* _WORK TO COMPLETE_
Below is a listing from which only part is wanted; return exactly the lines from the one with "Novelty and Practical" up to and including the one with "The scientific novelty".

::: TASK INPUTS

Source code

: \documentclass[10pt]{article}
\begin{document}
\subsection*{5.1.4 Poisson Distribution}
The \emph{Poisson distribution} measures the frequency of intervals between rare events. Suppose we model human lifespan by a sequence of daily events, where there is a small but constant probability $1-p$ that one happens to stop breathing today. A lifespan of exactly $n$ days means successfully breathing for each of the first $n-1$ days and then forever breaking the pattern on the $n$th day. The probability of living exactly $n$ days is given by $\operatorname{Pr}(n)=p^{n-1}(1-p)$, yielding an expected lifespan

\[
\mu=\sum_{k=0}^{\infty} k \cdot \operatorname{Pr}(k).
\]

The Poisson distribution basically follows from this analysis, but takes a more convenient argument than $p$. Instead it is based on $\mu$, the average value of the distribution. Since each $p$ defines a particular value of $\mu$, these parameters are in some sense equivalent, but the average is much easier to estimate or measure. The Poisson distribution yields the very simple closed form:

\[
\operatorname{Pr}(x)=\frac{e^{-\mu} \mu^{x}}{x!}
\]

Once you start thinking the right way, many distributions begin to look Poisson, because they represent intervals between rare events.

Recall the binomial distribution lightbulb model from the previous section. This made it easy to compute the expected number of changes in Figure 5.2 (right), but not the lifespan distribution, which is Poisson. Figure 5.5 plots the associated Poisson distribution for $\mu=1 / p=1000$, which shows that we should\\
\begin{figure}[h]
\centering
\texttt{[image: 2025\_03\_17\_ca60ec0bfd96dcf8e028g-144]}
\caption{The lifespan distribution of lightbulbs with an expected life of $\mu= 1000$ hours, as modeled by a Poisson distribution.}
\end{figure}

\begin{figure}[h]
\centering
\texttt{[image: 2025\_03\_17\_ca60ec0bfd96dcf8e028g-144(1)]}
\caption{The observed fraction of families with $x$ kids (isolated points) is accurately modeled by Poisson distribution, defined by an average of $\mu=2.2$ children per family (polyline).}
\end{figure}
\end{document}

::::::
::: TASK INPUTS

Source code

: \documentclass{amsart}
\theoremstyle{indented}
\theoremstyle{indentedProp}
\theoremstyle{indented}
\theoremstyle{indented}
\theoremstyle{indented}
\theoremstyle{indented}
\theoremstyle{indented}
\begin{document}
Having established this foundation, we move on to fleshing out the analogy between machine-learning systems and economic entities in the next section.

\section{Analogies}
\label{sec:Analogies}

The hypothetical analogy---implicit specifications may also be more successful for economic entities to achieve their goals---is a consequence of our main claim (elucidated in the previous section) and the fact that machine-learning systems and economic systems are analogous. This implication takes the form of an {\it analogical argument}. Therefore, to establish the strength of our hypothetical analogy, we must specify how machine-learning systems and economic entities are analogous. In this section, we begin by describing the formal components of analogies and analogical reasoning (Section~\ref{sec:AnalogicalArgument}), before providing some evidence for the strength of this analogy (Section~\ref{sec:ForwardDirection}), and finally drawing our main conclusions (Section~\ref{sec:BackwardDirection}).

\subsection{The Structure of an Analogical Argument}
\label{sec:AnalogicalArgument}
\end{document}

::::::
::: TASK INPUTS

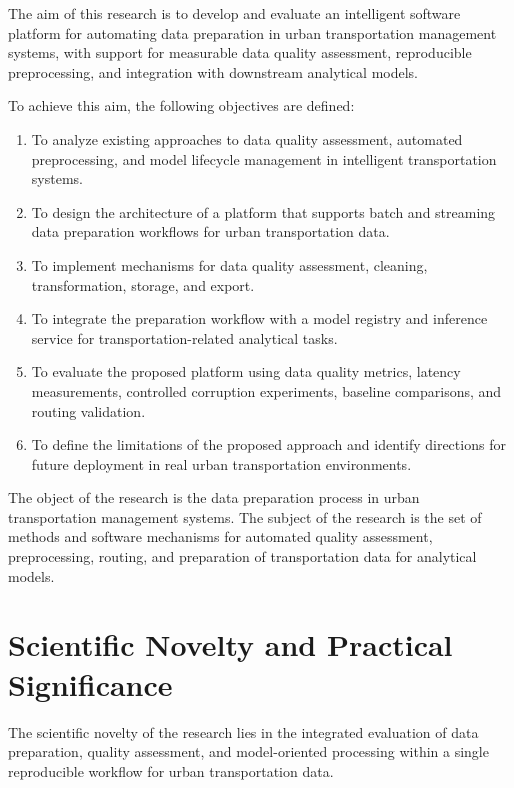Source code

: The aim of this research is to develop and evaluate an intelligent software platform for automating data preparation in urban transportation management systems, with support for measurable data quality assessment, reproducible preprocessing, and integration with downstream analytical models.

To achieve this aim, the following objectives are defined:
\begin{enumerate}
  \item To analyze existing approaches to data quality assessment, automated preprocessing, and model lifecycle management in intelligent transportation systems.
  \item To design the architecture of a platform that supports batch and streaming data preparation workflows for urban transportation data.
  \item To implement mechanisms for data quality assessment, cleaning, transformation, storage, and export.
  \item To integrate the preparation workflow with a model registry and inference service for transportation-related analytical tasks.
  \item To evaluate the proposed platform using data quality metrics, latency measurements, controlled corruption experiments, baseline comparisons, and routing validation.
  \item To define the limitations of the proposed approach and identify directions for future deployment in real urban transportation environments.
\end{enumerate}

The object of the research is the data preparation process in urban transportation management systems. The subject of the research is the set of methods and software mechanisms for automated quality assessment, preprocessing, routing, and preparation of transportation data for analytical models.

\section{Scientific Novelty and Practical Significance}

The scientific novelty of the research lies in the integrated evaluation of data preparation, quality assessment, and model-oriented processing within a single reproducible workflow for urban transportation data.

::::::

* _RESULT OF THE EXERCISE_
\section{Scientific Novelty and Practical Significance}

The scientific novelty of the research lies in the integrated evaluation of data preparation, quality assessment, and model-oriented processing within a single reproducible workflow for urban transportation data.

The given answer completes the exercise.